Thunderhawk hit it right.....hunt the fields during the rain. If its windy look for topography that blocks the wind...protected areas. If you find a field in a bottom you're definitely in business. Do lots of walking and looking into fields before calling.

Rich


----------



## wolfbangduck

You certainly can kill a bird in this weather,field hunting in the rain is a good bet,If it is not too bad of a lighting day go for it!some good info has been stated earlier.short of it being not as comfortable,your chances are still good,give if a try.the birds will fly from the roost and do what they do whatever the weather is.Good luck,WBD.


----------



## squid_1

Sunday of youth season was rainy. 2 of my boys each got birds so I would say go for it.


----------



## TMK

Tried PA today.

Saw LOTS of deer, But didn't hear or see a turkey all day

They seem to have lockjaw!


----------



## hunt-n-fish

TMK said:


> Tried PA today.
> 
> Saw LOTS of deer, But didn't hear or see a turkey all day
> 
> They seem to have lockjaw!



It must be where you were, because they talked well in Venago and lawrence counties. Couple of my friends killed birds, one guy killed his 2, yesterday and today. Both days they birds were killed between 9-9:30am.


----------



## TMK

I was hunting on the Mercer/Venango county border.

On the Sat youth hunt, we had six different birds going at the same time in this area. Plus several several other birds gobbling nearby.

Last year during deer season, we saw birds every time we hunted.

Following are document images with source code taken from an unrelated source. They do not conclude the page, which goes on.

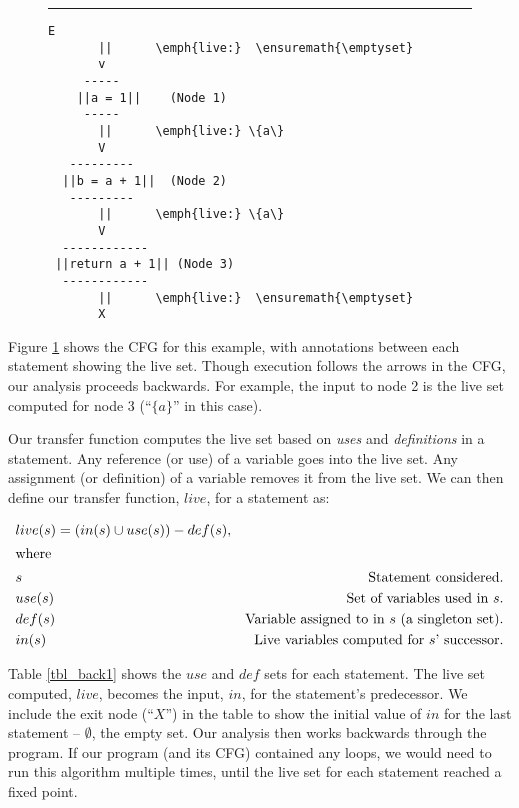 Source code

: \documentclass[12pt]{report}
\begin{document}
\begin{figure}[th]\centering
\rule{\linewidth-}{0.4pt}
\begin{Verbatim}[commandchars=\\\{\}]
       E
       ||      \emph{live:}  \ensuremath{\emptyset}
       v
     -----
    ||a = 1||    (Node 1)
     -----
       ||      \emph{live:} \{a\}
       V
   ---------
  ||b = a + 1||  (Node 2)
   ---------
       ||      \emph{live:} \{a\}
       V
  ------------
 ||return a + 1|| (Node 3)
  ------------
       ||      \emph{live:}  \ensuremath{\emptyset}
       X
\end{Verbatim}
\caption{}
\label{fig_back3}
\end{figure}

Figure \ref{fig_back3} shows the CFG for this example, with annotations
between each statement showing the live set. Though
execution follows the arrows in the CFG, our analysis proceeds
backwards. For example, the input to node 2 is the live set computed
for node 3 (``$\{a\}$'' in this case).

Our transfer function computes the live set based on \emph{uses} and
\emph{definitions} in a statement. Any reference (or use) of a
variable goes into the live set. Any assignment (or definition) of a
variable removes it from the live set. We can then define our transfer
function, $live$, for a statement as:

\begin{align}
  & live(s) = (in(s) \cup use(s)) - def(s), \label{eqn_back1} \\
\intertext{where}
  & s     & \text{Statement considered.} \notag\\
  & use(s) &  \text{Set of variables used in $s$}. \notag\\
  & def(s) & \text{Variable assigned to in $s$ (a singleton set)}. \notag\\
  & in(s) & \text{Live variables computed for $s$' successor}. \notag
\end{align}

Table \ref{tbl_back1} shows the $use$ and $def$ sets for each
statement. The live set computed, $live$, becomes the input, $in$, for
the statement's predecessor. We include the exit node (``$X$'') in the
table to show the initial value of $in$ for the last statement --
$\emptyset$, the empty set. Our analysis then works backwards through the
program. If our program (and its CFG) contained any loops, we would
need to run this algorithm multiple times, until the live set for each
statement reached a fixed point.
\end{document}
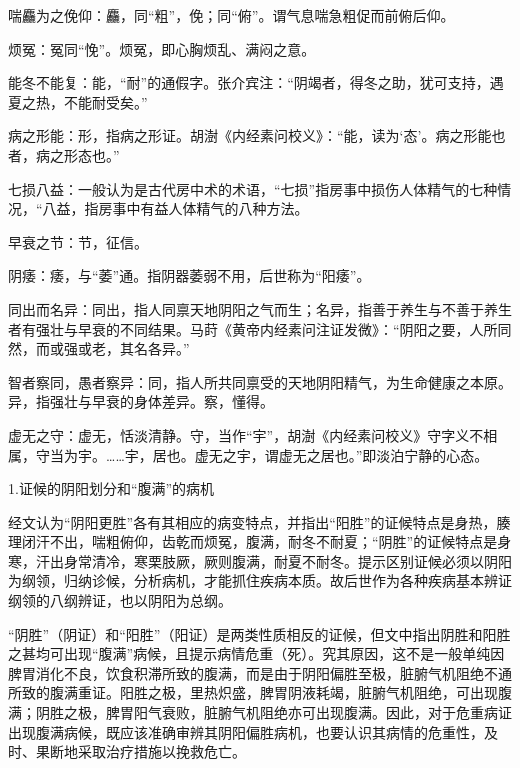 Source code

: \documentclass[12pt]{ctexbook}
\begin{document}

\begin{jiaozhu}
  \item 喘麤为之俛仰：麤，同“粗”，俛；同“俯”。谓气息喘急粗促而前俯后仰。
  \item 烦冤：冤同“悗”。烦冤，即心胸烦乱、满闷之意。
  \item 能冬不能复：能，“耐”的通假字。张介宾注：“阴竭者，得冬之助，犹可支持，遇夏之热，不能耐受矣。”
  \item 病之形能：形，指病之形证。胡澍《内经素问校义》：“能，读为‘态’。病之形能也者，病之形态也。”
  \item 七损八益：一般认为是古代房中术的术语，“七损”指房事中损伤人体精气的七种情况，“八益，指房事中有益人体精气的八种方法。
  \item 早衰之节：节，征信。
  \item 阴痿：痿，与“萎”通。指阴器萎弱不用，后世称为“阳痿”。
  \item 同出而名异：同出，指人同禀天地阴阳之气而生；名异，指善于养生与不善于养生者有强壮与早衰的不同结果。马莳《黄帝内经素问注证发微》：“阴阳之要，人所同然，而或强或老，其名各异。”
  \item 智者察同，愚者察异：同，指人所共同禀受的天地阴阳精气，为生命健康之本原。异，指强壮与早衰的身体差异。察，懂得。
  \item 虚无之守：虚无，恬淡清静。守，当作“宇”，胡澍《内经素问校义》守字义不相属，守当为宇。……宇，居也。虚无之宇，谓虚无之居也。”即淡泊宁静的心态。
\end{jiaozhu}


1.证候的阴阳划分和“腹满”的病机

经文认为“阴阳更胜”各有其相应的病变特点，并指出“阳胜”的证候特点是身热，腠理闭汗不出，喘粗俯仰，齿乾而烦冤，腹满，耐冬不耐夏；“阴胜”的证候特点是身寒，汗出身常清冷，寒栗肢厥，厥则腹满，耐夏不耐冬。提示区别证候必须以阴阳为纲领，归纳诊候，分析病机，才能抓住疾病本质。故后世作为各种疾病基本辨证纲领的八纲辨证，也以阴阳为总纲。

“阴胜”（阴证）和“阳胜”（阳证）是两类性质相反的证候，但文中指出阴胜和阳胜之甚均可出现“腹满”病候，且提示病情危重（死）。究其原因，这不是一般单纯因脾胃消化不良，饮食积滞所致的腹满，而是由于阴阳偏胜至极，脏腑气机阻绝不通所致的腹满重证。阳胜之极，里热炽盛，脾胃阴液耗竭，脏腑气机阻绝，可出现腹满；阴胜之极，脾胃阳气衰败，脏腑气机阻绝亦可出现腹满。因此，对于危重病证出现腹满病候，既应该准确审辨其阴阳偏胜病机，也要认识其病情的危重性，及时、果断地采取治疗措施以挽救危亡。
\end{document}

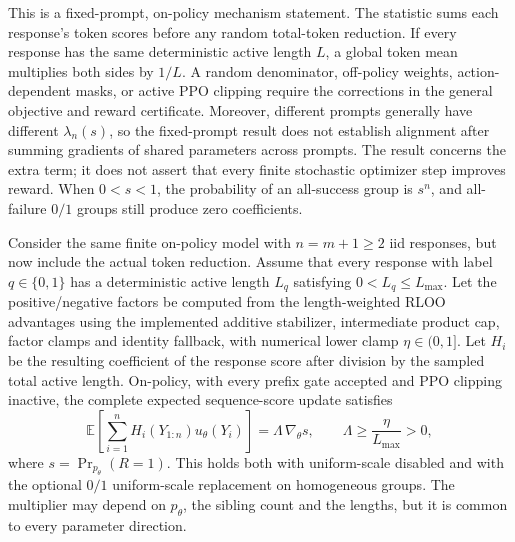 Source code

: This is a fixed-prompt, on-policy mechanism statement. The statistic sums
each response's token scores before any random total-token reduction.
If every response has the same deterministic active length $L$, a global
token mean multiplies both sides by $1/L$. A random denominator, off-policy
weights, action-dependent masks, or active PPO clipping require the
corrections in the general objective and reward certificate. Moreover,
different prompts generally have different $\lambda_n(s)$, so the
fixed-prompt result does not establish alignment after summing gradients
of shared parameters across prompts. The result concerns the extra term;
it does not assert that every finite stochastic optimizer step improves
reward. When $0<s<1$, the probability of an all-success group is $s^n$,
and all-failure $0/1$ groups still produce zero coefficients.

\begin{proposition}
\label{prop:binary-complete-update}
Consider the same finite on-policy model with $n=m+1\ge2$ iid responses,
but now include the actual token reduction. Assume that every response with
label $q\in\{0,1\}$ has a deterministic active length $L_q$ satisfying
$0<L_q\le L_{\max}$. Let the positive/negative factors be computed from
the length-weighted RLOO advantages using the implemented additive
stabilizer, intermediate product cap, factor clamps and identity fallback,
with numerical lower clamp $\eta\in(0,1]$. Let $H_i$ be the resulting
coefficient of the response score after division by the sampled total active
length. On-policy, with every prefix gate accepted and PPO clipping
inactive, the complete expected sequence-score update satisfies
\begin{equation*}
    \mathbb E\!\left[\sum_{i=1}^{n}H_i(Y_{1:n})
        u_\theta(Y_i)\right]
      = \Lambda\,\nabla_\theta s,
    \qquad
    \Lambda\ge \frac{\eta}{L_{\max}}>0,
\end{equation*}
where $s=\Pr_{p_\theta}(R=1)$. This holds both with uniform-scale
disabled and with the optional $0/1$ uniform-scale replacement on homogeneous
groups. The multiplier may depend on $p_\theta$, the sibling count and the
lengths, but it is common to every parameter direction.
\end{proposition}

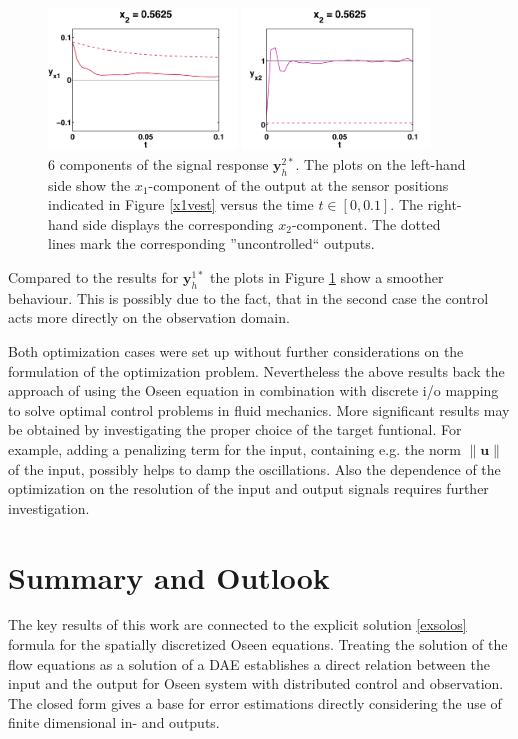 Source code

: \documentclass[a4paper,10pt,BCOR=15mm]{scrbook}
\providecommand{\norm}[1]{\lVert#1 \rVert}
\begin{document}
\begin{figure}
\begin{minipage}[b]{5cm}
    \includegraphics[width=5cm]{pics/fullOpti/new/x2_sigx2_3.pdf}  
  \end{minipage}
 \begin{minipage}[b]{5cm}
    \includegraphics[width=5cm]{pics/fullOpti/new/x2_sigx22_3.pdf}  
  \end{minipage}
   \caption{6 components of the signal response $\mathbf y_h^{2*}$. The plots on the left-hand side show the $x_1$-component of the output at the sensor positions indicated in Figure \ref{x1vest} versus the time $t\in [0,0.1]$. The right-hand side displays the corresponding $x_2$-component. The dotted lines mark the corresponding ''uncontrolled`` outputs.} 
\label{x2res}
\end{figure}

Compared to the results for $\mathbf y_h^{1*}$ the plots in Figure \ref{x2res} show a smoother behaviour. This is possibly due to the fact, that in the second case the control acts more directly on the observation domain. 

Both optimization cases were set up without further considerations on the formulation of the optimization problem. Nevertheless the above results back the approach of using the Oseen equation in combination with discrete i/o mapping to solve optimal control problems in fluid mechanics. More significant results may be obtained by investigating the proper choice of the target funtional. For example, adding a penalizing term for the input, containing e.g. the norm $\norm {\mathbf u}$ of the input, possibly helps to damp the oscillations. Also the dependence of the optimization on the resolution of the input and output signals requires further investigation.


\chapter{Summary and Outlook}
The key results of this work are connected to the explicit solution \eqref{exsolos} formula for the spatially discretized Oseen equations. Treating the solution of the flow equations as a solution of a DAE establishes a direct relation between the input and the output for Oseen system with distributed control and observation. The closed form gives a base for error estimations directly considering the use of finite dimensional in- and outputs.
\end{document}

I was surprised to not hear any gobbling today, but I'm not too discouraged.


----------



## c. j. stone

One of my best, and most memorable days, was when the forecast for for a possible rain "shower" first thing in the morning. I did take my camo raingear just in case. I set up across a small ravine from a treed gobbler I heard while walking into the woods, back against a huge oak tree. Made a couple yelps to which he responded immediately still in the tree. Then all hell broke loose-worst thunderstorm I ever saw and I'm in the woods, a long way from the truck. It went on for about an hour and must have dumped two inches of rain in that time. The ravine had a small river flowing down it by the time it quit. That turkey stayed in the tree for the entire storm and gobbled every time the thunder clapped-which was a lot! Abt. an hour after it stopped he finally pitched down, came my way, and I shot a tree! No turkey, but what an experience!


----------